Get Involved in Data Science Meetups

Tap into local data science meetups or workshops to connect with fellow enthusiasts and professionals. These events are goldmines for networking, and sometimes even lead directly to job openings at companies like NOMIA!

Show Off Your Projects

Start building a public portfolio showcasing your data science projects on platforms like GitHub or personal websites. Highlight unique analyses or models you've developed. This not only demonstrates your skills but also gets your name out there for roles like Data Analyst: ThoughtSpot Dashboards & Insights (Hybrid) at NOMIA.

Leverage Professional Networks

Join professional bodies related to data science, like the Data Science Society or similar organisations. Getting involved can lead to mentorship opportunities and insider knowledge about full-time positions at companies like NOMIA.

Apply Directly through Our Website

When you find a suitable opening like Data Analyst: ThoughtSpot Dashboards & Insights (Hybrid) at NOMIA, make sure to apply directly through our website. It gives you an edge and shows you're keen to join our team. Plus, who doesn’t love a direct application? It’s easier than navigating through job boards!

We think you need these skills to ace Data Analyst: ThoughtSpot Dashboards & Insights (Hybrid) in London

Data Analysis
SQL
Python
Data Visualisation
ThoughtSpot
PowerBI
Dashboard Development

Some tips for your application 🫡

Show Off Your Projects:In the world of data science, your projects can speak volumes about your skills. Make sure to showcase a few key projects in your CV or portfolio, especially those that highlight your ability to work with data sets, build models, or use relevant tools like Python, R, or SQL. Don’t forget to include links to any GitHub repositories if applicable!

Quantify Your Achievements:Employers love numbers! When drafting your CV, highlight your achievements with quantifiable results. For instance, mention how your data analysis led to a certain percentage increase in efficiency or revenue at a previous job or project. These details can really make your application pop!

Craft a Tailored Cover Letter:For a full-time role at NOMIA, your cover letter should reflect your passion for data science and your excitement about the specific projects or values of the company.

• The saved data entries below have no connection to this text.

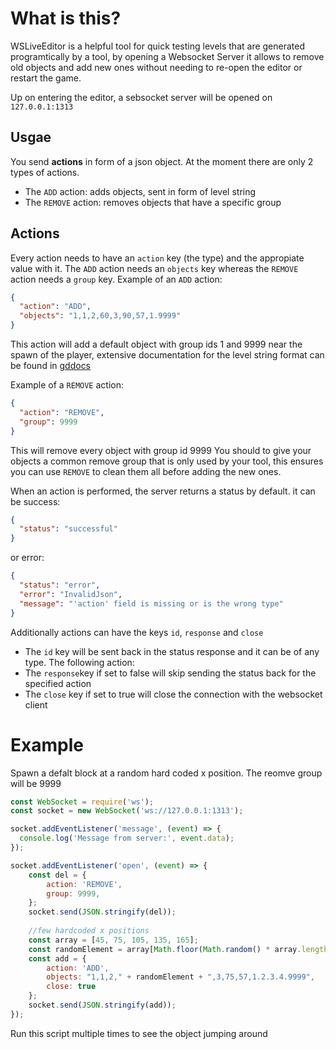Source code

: # What is this?

WSLiveEditor is a helpful tool for quick testing levels that are generated programtically by a tool, by opening a Websocket Server it allows to remove old objects and add new ones without needing to re-open the editor or restart the game.

Up on entering the editor, a sebsocket server will be opened on `127.0.0.1:1313`

## Usgae

You send **actions** in form of a json object. At the moment there are only 2 types of actions.
- The `ADD` action: adds objects, sent in form of level string
- The `REMOVE` action: removes objects that have a specific group

## Actions

Every action needs to have an `action` key (the type) and the appropiate value with it. The `ADD` action needs an `objects` key whereas the `REMOVE` action needs a `group` key. Example of an `ADD` action:
```json
{
  "action": "ADD",
  "objects": "1,1,2,60,3,90,57,1.9999"
}
```
This action will add a default object with group ids 1 and 9999 near the spawn of the player, extensive documentation for the level string format can be found in [gddocs](https://wyliemaster.github.io/gddocs/#/resources/client/level-components/level-object?id=object-string)

Example of a `REMOVE` action:
```json
{
  "action": "REMOVE",
  "group": 9999
}
```
This will remove every object with group id 9999
You should to give your objects a common remove group that is only used by your tool, this ensures you can use `REMOVE` to clean them all before adding the new ones. 

When an action is performed, the server returns a status by default. it can be success:
```json
{
  "status": "successful"
}
```
or error:
```json
{
  "status": "error",
  "error": "InvalidJson",
  "message": "'action' field is missing or is the wrong type"
}
```


Additionally actions can have the keys `id`, `response` and `close` 
- The `id` key will be sent back in the status response and it can be of any type. The following action:
- The `response`key if set to false will skip sending the status back for the specified action
- The `close` key if set to true will close the connection with the websocket client

# Example
Spawn a defalt block at a random hard coded x position. The reomve group will be 9999

```js
const WebSocket = require('ws');
const socket = new WebSocket('ws://127.0.0.1:1313');

socket.addEventListener('message', (event) => {
  console.log('Message from server:', event.data);
});

socket.addEventListener('open', (event) => {
	const del = {
		action: 'REMOVE',
		group: 9999,
	};
	socket.send(JSON.stringify(del));
	
	//few hardcoded x positions
	const array = [45, 75, 105, 135, 165];
	const randomElement = array[Math.floor(Math.random() * array.length)];
	const add = {
		action: 'ADD',
		objects: "1,1,2," + randomElement + ",3,75,57,1.2.3.4.9999",
		close: true
	};
	socket.send(JSON.stringify(add));
});
```
Run this script multiple times to see the object jumping around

Dive into why you’re a good fit, how your skills align with their needs, and any unique perspectives you can bring to the team.

Stand Out with Relevant Courses and Certifications:Although experience talks, relevant courses or certifications can be your ticket to impressing hiring managers at NOMIA. Mention any standout courses you've completed that equipped you with essential skills, such as machine learning certifications or data visualisation courses. This shows your commitment to continuously developing your skills in the field!

How to prepare for a job interview at NOMIA

Brush Up on Your Statistics

For a data science role, we need to seriously sharpen our statistics skills. Get ready to tackle technical questions on probability distributions, hypothesis testing, and regression analysis. These are often the bread and butter of data science interviews, so don't just skim over them!

Showcase Your Projects

Prepare a killer portfolio showcasing your data science projects. We should include details about the datasets used, the tools and techniques applied, and the impact of your findings. If we can walk them through a particularly challenging project or a cool visualisation that had real-world implications, it’ll really make us stand out!

Get Comfortable with Python and R

Most data science positions require us to be proficient in programming languages like Python and R. We should practice common libraries like pandas, NumPy, and scikit-learn, and be ready for live coding exercises or algorithm questions. Showing off our coding chops can really impress the interviewers at NOMIA!

Prepare for Case Studies

Expect to encounter real-world case studies during the interview. We might be asked how we’d approach a data problem or analyse a dataset to extract insights. It's essential to think out loud and demonstrate our problem-solving process so that the interviewer can see our logical thinking in action.